### [Exercise directions]
Could you copy every line of the data that contains "given"?

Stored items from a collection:
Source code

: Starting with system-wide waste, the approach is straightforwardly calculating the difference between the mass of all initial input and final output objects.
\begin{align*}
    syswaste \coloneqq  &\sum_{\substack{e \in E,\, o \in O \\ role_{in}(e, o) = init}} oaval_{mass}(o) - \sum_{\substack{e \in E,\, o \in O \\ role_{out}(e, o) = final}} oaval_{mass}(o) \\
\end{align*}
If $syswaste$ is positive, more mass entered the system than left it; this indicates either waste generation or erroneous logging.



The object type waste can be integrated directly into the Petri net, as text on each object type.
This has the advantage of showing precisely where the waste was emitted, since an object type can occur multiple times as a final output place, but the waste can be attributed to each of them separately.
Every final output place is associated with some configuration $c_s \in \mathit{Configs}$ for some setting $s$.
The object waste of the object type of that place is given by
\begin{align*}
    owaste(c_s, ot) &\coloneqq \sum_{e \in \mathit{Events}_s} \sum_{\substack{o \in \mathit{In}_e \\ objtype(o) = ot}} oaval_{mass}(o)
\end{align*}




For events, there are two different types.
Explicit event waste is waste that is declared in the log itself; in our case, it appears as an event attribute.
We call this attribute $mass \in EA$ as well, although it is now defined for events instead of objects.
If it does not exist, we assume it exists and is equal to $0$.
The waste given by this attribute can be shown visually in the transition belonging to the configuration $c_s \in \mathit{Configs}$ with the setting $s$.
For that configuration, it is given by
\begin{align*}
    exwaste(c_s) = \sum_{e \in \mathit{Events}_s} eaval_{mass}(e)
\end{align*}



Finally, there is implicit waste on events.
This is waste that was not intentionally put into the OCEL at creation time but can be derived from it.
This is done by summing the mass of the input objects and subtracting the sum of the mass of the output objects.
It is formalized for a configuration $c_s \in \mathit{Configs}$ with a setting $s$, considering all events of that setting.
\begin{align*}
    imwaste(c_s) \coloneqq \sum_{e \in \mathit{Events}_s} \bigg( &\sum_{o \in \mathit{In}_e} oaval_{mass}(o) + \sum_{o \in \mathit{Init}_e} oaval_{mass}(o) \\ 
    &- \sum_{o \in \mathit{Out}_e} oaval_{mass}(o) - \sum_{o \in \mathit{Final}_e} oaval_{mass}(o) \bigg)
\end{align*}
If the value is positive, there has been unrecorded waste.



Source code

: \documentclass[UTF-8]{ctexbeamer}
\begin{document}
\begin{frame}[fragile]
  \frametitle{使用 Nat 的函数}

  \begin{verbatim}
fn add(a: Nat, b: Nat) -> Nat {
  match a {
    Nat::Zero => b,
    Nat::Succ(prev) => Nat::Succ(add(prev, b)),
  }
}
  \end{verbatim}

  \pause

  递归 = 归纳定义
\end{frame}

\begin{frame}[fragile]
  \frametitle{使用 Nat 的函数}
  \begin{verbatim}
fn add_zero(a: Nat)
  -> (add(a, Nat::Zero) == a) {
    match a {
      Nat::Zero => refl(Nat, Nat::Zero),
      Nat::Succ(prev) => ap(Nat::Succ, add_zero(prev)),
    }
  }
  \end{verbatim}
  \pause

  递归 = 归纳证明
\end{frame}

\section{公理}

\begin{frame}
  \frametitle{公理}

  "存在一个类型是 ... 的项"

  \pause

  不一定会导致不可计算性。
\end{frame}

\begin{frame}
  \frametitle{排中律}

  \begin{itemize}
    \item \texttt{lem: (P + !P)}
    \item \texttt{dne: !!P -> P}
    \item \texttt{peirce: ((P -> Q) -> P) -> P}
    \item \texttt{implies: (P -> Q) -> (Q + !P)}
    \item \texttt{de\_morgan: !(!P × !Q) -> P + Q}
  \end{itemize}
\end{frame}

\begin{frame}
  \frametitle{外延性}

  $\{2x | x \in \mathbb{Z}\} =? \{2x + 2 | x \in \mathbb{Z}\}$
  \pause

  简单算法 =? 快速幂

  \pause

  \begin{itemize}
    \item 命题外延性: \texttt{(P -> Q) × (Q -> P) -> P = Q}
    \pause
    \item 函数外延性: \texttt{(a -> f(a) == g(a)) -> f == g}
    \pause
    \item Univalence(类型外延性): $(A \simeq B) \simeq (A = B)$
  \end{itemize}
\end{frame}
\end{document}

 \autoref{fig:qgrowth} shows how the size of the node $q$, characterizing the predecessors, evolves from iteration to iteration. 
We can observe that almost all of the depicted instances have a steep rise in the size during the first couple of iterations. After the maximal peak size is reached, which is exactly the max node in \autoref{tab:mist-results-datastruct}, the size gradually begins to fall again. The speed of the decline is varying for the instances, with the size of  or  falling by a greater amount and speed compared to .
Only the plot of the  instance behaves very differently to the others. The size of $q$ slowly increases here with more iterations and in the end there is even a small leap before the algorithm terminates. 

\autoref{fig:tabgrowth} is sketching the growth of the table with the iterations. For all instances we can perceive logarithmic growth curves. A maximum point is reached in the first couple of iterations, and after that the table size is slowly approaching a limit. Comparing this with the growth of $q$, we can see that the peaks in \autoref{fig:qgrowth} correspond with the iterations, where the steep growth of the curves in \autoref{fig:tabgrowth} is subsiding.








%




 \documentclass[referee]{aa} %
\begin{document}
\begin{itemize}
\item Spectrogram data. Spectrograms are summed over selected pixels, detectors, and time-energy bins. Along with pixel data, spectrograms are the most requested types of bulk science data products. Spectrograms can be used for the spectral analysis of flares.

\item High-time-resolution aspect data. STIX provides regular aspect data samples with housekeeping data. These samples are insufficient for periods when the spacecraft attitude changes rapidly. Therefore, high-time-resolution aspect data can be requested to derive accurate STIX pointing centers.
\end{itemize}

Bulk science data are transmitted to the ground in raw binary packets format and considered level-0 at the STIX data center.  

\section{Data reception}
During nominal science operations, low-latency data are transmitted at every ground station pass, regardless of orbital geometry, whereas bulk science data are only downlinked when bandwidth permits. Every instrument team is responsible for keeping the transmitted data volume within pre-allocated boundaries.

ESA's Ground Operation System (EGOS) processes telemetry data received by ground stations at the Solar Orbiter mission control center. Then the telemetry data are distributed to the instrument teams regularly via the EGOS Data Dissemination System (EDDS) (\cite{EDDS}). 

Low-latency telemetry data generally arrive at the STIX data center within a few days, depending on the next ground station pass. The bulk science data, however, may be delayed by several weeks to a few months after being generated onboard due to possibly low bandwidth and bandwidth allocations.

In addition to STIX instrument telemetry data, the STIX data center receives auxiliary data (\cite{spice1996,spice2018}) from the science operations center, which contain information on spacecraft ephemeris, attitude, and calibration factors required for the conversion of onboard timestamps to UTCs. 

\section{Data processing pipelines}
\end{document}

### [Task answer]
The object waste of the object type of that place is given by
The waste given by this attribute can be shown visually in the transition belonging to the configuration $c_s \in \mathit{Configs}$ with the setting $s$.
For that configuration, it is given by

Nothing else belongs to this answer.